Heiteres Zahlenraten zum Jahresende

Von Daniel Niklaus

Artikel erschienen in Swiss IT Magazine 2012/12

     

Die termin- und kostengerechte Realisierung von Informatiklösungen ist scheinbar nach wie vor die Ausnahme von der Regel. Besonders das Jahr XXXX war gekennzeichnet von mehreren allzu prominenten Beispielen...»
Was denken Sie habe ich da wieder gegoogelt? Handelt es sich um das Jahr 2012, in dem das Informatikprojekt Insieme der Schweizer Bundesverwaltung scheiterte und 100 Millionen Franken den Bach runtergingen? Oder reden wir von der 2005 gestellten Klage über 5,1 Milliarden Euro gegen das Maut-Konsortium, welches in Deutschland Toll-Collect zu spät und in technisch reduzierter Form online brachte? Wir könnten aber auch über Adonis, ein gescheitertes Informatikprojekt aus Österreich mit einem Auftragsvolumen von 310 Millionen Euro aus dem Jahr 2002, oder das DIA-Gepäcksystem aus dem Jahr 1993 reden. Wegen der Verzögerung beim DIA-Gepäcksystem wurde der Flughafen in Denver mehr als ein Jahr später eröffnet. Vielleicht denken Sie aber auch schlicht «Was redet der von Multimillionen-Projekten, das ist bei uns in der Firma seit 20 Jahren bei jedem IT-Projekt so.»

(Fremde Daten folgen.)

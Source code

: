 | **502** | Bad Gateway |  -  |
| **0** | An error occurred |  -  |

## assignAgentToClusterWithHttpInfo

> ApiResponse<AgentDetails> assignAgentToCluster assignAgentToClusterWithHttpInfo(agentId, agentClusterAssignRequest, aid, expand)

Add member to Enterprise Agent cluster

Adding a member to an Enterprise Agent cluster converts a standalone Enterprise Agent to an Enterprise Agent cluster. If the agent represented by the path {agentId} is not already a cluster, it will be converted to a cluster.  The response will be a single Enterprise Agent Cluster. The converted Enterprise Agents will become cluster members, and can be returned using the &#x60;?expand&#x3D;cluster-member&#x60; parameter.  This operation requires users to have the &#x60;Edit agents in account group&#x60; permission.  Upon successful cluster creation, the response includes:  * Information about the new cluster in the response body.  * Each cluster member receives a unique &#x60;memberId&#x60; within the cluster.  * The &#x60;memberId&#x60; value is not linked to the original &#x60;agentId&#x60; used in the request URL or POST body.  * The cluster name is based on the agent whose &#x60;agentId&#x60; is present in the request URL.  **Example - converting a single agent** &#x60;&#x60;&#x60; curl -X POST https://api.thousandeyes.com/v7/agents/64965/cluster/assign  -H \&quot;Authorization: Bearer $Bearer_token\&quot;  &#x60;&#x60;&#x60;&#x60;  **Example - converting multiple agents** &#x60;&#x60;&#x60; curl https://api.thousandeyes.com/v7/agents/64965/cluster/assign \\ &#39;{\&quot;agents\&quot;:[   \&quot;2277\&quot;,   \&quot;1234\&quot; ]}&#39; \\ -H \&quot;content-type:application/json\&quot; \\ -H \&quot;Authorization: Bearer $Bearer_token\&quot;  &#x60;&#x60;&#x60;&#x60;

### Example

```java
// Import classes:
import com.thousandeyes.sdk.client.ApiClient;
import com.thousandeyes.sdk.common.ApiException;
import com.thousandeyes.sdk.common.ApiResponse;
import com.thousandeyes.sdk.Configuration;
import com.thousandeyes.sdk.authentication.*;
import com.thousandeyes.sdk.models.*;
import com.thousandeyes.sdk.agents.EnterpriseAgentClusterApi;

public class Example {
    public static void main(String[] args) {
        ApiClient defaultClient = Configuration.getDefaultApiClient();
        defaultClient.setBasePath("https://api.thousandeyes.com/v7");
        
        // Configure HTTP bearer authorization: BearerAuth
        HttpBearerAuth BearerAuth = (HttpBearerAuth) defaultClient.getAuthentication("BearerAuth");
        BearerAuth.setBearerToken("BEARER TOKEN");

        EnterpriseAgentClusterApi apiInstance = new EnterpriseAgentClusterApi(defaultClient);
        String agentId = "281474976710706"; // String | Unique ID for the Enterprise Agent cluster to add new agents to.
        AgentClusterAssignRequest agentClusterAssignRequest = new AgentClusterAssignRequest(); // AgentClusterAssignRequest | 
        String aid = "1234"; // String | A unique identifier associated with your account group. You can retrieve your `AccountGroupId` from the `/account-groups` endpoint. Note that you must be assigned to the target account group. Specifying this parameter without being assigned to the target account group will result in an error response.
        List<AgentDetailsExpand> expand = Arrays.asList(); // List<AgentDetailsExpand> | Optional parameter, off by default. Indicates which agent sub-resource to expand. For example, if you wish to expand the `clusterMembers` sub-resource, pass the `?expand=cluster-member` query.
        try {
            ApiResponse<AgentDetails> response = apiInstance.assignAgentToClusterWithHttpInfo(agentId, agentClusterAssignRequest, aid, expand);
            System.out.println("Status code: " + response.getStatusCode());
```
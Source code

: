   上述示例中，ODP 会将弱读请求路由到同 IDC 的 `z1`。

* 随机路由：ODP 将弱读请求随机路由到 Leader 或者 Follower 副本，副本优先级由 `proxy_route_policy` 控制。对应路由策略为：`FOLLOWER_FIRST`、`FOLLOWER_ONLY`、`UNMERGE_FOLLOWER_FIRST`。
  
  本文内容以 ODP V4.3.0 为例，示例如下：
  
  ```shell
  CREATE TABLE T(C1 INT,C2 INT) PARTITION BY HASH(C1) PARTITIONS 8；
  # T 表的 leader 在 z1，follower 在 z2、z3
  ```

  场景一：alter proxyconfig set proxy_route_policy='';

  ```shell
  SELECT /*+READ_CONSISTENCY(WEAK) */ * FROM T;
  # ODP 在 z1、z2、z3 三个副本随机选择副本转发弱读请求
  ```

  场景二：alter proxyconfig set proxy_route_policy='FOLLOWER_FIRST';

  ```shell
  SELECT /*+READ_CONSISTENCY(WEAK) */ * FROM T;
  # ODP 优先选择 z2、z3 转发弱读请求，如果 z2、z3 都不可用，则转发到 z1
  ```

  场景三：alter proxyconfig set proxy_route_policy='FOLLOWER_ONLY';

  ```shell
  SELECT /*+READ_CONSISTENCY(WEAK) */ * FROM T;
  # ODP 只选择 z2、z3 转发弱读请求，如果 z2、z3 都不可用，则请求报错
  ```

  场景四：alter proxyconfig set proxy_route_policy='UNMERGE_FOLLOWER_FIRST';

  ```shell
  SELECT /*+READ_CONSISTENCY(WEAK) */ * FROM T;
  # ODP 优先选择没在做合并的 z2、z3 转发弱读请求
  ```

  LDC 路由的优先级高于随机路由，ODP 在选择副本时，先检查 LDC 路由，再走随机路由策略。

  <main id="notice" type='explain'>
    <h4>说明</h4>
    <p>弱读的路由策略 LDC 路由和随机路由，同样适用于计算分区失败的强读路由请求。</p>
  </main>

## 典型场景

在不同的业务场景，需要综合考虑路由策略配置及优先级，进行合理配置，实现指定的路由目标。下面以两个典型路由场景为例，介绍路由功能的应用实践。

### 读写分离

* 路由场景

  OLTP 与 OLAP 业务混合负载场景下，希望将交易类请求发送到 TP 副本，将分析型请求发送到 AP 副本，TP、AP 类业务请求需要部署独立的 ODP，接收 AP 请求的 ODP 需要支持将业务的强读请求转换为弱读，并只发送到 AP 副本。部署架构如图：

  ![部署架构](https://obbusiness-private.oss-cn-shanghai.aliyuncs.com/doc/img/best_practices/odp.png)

Wie wir es drehen und wenden, IT-Projekte scheitern. Regelmässig. Sie werden zu spät geliefert oder leisten nicht, was sich die einzelnen Teilnehmer anfangs selbst versprochen haben. Das Anforderungs-Management, das ganz am Anfang eines jeden Software- und Applikationsmanagements steht, scheint wieder einmal versagt zu haben. Aber ist das so schlimm? Offensichtlich ist ein gescheitertes IT-Projekt immer noch besser als kein IT-Projekt. Trotz Trümmern, Enttäuschungen und frustrierten Projektteilnehmern startet schon kurz nach dem letzten Projekt das nächste. Und oft bringt eine zu spät gelieferte Software mit weniger Umfang immer noch einen Mehrwert.
Was lernen wir daraus? Offen gestanden, sehe ich wenig Lernfortschritte bei den Auftraggebern, den Projektteilnehmern und den Entwicklern. Es kommen zwar immer mal wieder neue Projekt-Management-Methoden auf den Markt und werden heiss besprochen. Bei den Anwendern sorgen die meisten Methoden unter dem Strich aber für denselben Frust. Selbst die hochgelobte agile Entwicklung wird im Nachhinein vielfach enttäuscht angeschaut, weil die Software-Entwicklung immer noch lange dauert, die Software am Schluss weniger Funktionen hat und mehr kostet, als man sich anfangs vorstellte.

Ratgeber, Leitsätze, Fachartikel, Blogs und Konferenzen gibt es genug zum Thema, und im Grundsatz werden immer die selben Punkte durchgekaut: Besser beschreiben, besser dokumentieren, besser kontrollieren, besser planen – und dies seit 30 Jahren.
Da Sie diese Kolumne lesen, erwarten Sie von mir bestimmt einen neuen Ansatz, eine Idee, wie Sie in Zukunft das Applikations-Management verbessern und den womöglich existierenden Graben zwischen der Entwicklung und der Verkaufs-Projektleitung aus der Welt schaffen können. Mein Vorschlag: Spielen Sie das Bierspiel. Rufen Sie Ihr Team zusammen – inklusive den Kunden – und legen Sie los. Aber Achtung: Mit dem Bierspiel meine ich kein gemeinsames Besäufniss, um sich die Projektresultate schönzutrinken, sondern ein ernsthaftes Spiel (mehr dazu unter www.beergame.lim.ethz.ch). Dabei schlüpfen die einzelnen Teilnehmer in Teams in die Rolle einer Bar, eines Grosshändlers, eines Vertriebszentrums und eines Produzenten. Gemeinsam versuchen sie dann eine Balance zwischen Produktion, Verkauf und Absatz zu schaffen. Es ist ein sicherer Rahmen, indem Sie aufregende Parallelen zur Software-Entwicklung entdecken werden und plötzlich ganz andere Gespräche mit neuen Analogien führen. Es sensibilisiert die Kunden, den Verkauf, die Projektleiter und die Entwickler über Formulare, Anforderungsprofilen und die üblichen Probleme hinauszudenken.